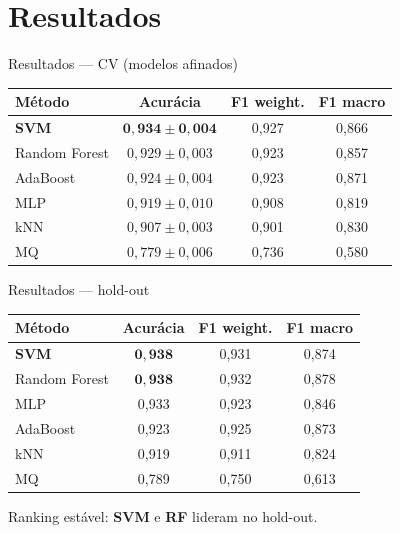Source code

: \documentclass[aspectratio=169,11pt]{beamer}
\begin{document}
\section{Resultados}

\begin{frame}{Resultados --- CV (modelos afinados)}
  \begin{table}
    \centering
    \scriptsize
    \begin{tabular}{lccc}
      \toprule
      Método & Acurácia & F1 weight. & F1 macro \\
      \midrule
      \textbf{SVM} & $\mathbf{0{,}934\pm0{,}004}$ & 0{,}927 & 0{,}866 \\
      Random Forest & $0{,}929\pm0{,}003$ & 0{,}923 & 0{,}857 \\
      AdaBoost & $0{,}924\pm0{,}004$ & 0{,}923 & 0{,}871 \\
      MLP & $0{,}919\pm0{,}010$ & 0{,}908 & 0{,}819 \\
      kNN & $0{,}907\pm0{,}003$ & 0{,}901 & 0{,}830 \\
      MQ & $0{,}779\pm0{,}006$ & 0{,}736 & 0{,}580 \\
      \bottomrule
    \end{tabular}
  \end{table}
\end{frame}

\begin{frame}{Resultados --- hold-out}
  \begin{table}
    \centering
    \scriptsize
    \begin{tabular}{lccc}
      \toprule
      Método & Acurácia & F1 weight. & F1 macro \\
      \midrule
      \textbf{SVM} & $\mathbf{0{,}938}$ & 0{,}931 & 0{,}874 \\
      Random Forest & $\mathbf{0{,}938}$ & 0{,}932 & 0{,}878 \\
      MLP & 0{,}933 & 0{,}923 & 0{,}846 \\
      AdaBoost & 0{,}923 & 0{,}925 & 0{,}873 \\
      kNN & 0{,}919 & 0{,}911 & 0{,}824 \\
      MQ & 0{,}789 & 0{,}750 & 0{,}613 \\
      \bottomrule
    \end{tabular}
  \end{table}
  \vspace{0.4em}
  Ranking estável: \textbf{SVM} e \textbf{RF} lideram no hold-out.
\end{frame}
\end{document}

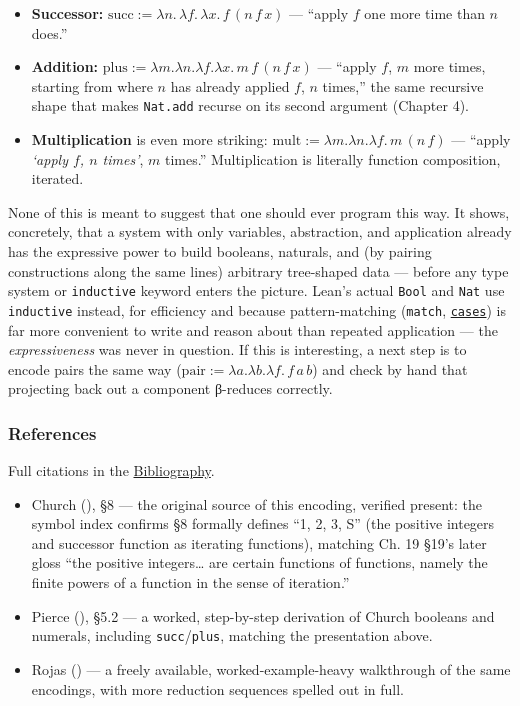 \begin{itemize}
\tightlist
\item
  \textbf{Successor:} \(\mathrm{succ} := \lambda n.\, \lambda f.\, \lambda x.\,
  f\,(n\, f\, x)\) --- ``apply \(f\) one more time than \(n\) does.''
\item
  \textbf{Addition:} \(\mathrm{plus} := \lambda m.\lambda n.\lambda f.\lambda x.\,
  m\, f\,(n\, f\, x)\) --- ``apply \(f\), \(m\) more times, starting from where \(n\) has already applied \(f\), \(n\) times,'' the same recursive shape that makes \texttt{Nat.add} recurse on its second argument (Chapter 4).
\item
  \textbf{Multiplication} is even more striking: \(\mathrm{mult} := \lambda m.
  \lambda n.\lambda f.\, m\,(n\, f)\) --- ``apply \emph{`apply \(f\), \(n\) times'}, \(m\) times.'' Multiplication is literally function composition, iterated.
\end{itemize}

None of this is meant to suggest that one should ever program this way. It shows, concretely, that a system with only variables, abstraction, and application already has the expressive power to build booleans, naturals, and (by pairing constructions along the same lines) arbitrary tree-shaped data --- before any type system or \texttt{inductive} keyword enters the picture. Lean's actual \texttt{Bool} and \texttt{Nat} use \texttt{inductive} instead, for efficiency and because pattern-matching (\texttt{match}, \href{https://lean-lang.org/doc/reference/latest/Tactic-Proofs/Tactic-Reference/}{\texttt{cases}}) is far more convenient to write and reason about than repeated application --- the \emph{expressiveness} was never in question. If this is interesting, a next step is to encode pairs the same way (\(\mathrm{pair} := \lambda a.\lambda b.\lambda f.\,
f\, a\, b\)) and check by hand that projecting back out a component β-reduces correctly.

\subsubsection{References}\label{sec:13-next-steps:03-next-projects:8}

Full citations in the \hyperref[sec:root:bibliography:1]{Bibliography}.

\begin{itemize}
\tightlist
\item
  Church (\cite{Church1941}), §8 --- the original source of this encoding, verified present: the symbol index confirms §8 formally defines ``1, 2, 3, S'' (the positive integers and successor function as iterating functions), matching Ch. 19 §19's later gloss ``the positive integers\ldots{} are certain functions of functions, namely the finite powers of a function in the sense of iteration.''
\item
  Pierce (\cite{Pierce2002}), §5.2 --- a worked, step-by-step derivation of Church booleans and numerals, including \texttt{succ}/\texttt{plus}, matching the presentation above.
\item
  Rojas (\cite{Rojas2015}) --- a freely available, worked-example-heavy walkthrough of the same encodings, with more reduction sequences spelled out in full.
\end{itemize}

---*---

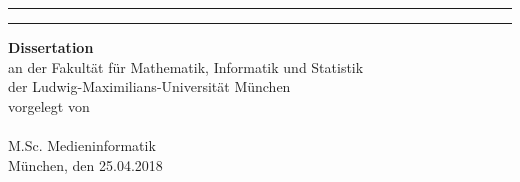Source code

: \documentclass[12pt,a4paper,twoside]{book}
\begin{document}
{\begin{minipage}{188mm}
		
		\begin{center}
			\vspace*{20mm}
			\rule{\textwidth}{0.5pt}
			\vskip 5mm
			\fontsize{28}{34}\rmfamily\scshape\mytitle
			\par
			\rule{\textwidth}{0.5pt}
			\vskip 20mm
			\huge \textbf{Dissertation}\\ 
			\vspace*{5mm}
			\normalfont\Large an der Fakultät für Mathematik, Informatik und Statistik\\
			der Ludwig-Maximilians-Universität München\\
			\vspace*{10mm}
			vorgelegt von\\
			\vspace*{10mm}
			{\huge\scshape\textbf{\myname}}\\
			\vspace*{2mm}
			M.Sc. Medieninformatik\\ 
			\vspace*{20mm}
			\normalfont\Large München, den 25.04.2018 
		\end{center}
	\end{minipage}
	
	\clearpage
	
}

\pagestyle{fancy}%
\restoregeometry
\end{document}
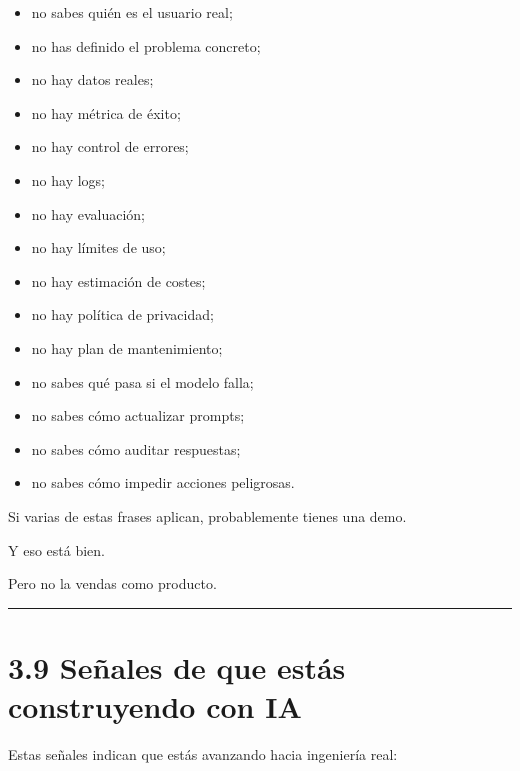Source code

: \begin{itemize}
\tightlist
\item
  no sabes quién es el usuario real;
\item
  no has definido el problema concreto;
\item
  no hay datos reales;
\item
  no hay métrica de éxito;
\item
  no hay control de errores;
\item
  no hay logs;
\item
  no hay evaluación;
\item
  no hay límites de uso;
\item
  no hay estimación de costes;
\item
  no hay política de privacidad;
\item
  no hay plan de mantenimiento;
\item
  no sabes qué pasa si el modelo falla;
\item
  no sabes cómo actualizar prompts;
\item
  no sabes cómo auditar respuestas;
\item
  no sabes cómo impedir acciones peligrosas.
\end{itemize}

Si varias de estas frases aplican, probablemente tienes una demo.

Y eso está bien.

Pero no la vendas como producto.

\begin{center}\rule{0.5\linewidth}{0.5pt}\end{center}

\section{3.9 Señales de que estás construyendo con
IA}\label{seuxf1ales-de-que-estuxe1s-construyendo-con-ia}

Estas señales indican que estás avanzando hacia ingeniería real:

---*---

How to complete this task: Among the lines above, find the one with "no has definido el problema concreto;" and the one with "Y eso está bien.". Quote both and everything between them, exactly.

Answer box:
  no has definido el problema concreto;
\item
  no hay datos reales;
\item
  no hay métrica de éxito;
\item
  no hay control de errores;
\item
  no hay logs;
\item
  no hay evaluación;
\item
  no hay límites de uso;
\item
  no hay estimación de costes;
\item
  no hay política de privacidad;
\item
  no hay plan de mantenimiento;
\item
  no sabes qué pasa si el modelo falla;
\item
  no sabes cómo actualizar prompts;
\item
  no sabes cómo auditar respuestas;
\item
  no sabes cómo impedir acciones peligrosas.
\end{itemize}

Si varias de estas frases aplican, probablemente tienes una demo.

Y eso está bien.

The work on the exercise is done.